Professor Tarnow-Mordi is an academic neonatologist, who graduated with first class Honours in Cambridge and received neonatal training at The John Radcliffe Hospital, Oxford. He spent 13 years at Ninewells Hospital, University of Dundee as Senior Lecturer, then Reader, and moved to Sydney in 1999. Since moving to Australia he has held the inaugural Chair of Neonatology at Westmead Hospital and The Children’s Hospital at Westmead, University of Sydney, and has been Director of the Department of Neonatology at Westmead Hospital. He has an established reputation in clinical epidemiology and was the coordinator of the International Neonatal Network and led the team which originated the CRIB Score. He has a longstanding clinical epidemiological research interest in outcome prediction and comparison of quality of care in high-risk premature infants. He has been a consistently strong advocate of large multicentre studies, which answer questions of fundamental importance in neonatal medicine.

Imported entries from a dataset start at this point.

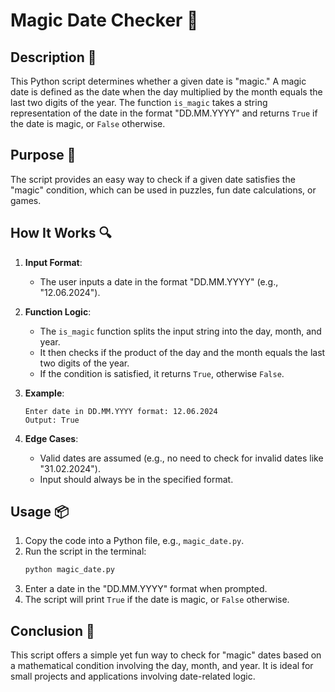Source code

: # Magic Date Checker 🔮

## Description 📝

This Python script determines whether a given date is "magic."
A magic date is defined as the date when the day multiplied by the month equals the last two digits of the year.
The function `is_magic` takes a string representation of the date in the format "DD.MM.YYYY" and returns `True` if the date is magic, or `False` otherwise.

## Purpose 🎯

The script provides an easy way to check if a given date satisfies the "magic" condition, which can be used in puzzles, fun date calculations, or games.

## How It Works 🔍

1. **Input Format**:
    - The user inputs a date in the format "DD.MM.YYYY" (e.g., "12.06.2024").
2. **Function Logic**:

    - The `is_magic` function splits the input string into the day, month, and year.
    - It then checks if the product of the day and the month equals the last two digits of the year.
    - If the condition is satisfied, it returns `True`, otherwise `False`.

3. **Example**:

    ```
    Enter date in DD.MM.YYYY format: 12.06.2024
    Output: True
    ```

4. **Edge Cases**:
    - Valid dates are assumed (e.g., no need to check for invalid dates like "31.02.2024").
    - Input should always be in the specified format.

## Usage 📦

1. Copy the code into a Python file, e.g., `magic_date.py`.
2. Run the script in the terminal:
    ```bash
    python magic_date.py
    ```
3. Enter a date in the "DD.MM.YYYY" format when prompted.
4. The script will print `True` if the date is magic, or `False` otherwise.

## Conclusion 🚀

This script offers a simple yet fun way to check for "magic" dates based on a mathematical condition involving the day, month, and year.
It is ideal for small projects and applications involving date-related logic.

Professor Tarnow-Mordi’s ORACLE trials (I and II), which were designed and conducted in collaboration with Professor Sir Richard Peto and Professors Sara Kenyon and David Taylor, and took place between July 1994 and May 2000. These involved obstetricians and paediatricians from 161 centres in UK, Australia and 12 other countries in recruiting over 11,000 women. He was chief investigator of the ECSURF Study, which undertook a detailed cost analysis of 57 UK neonatal intensive care units, and the UK Neonatal Staffing Study, which recruited a prospective cohort of over 13,000 infants from 54 centres. He has been the recipient of over 4 million from UK grant bodies, the largest single grant being from the Medical Research Council for the ORACLE trials for 2.4 million. Since his move to Australia he has received over $20 million in grants from NHMRC and has been CIA on the INIS, BOOST II, APTS LIFT and LEAP1 trials, and a CI on the WOMBAT Collaboration Enabling Grant, all funded by NHMRC. He has over 150 publications in peer reviewed journals, e.g. the INIS trial of adjunctive IVIG therapy in 3,493 infants, (NEJM 2011;365: 1201-11) the BOOST II Australia trial in 1,135 infants (NEJM 2013;368:2094; NEJM2016; 374: 749-60) and TORPIDO1 in 292 infants (Pediatrics 2017 DOI: 10.1542/peds.2016-1452).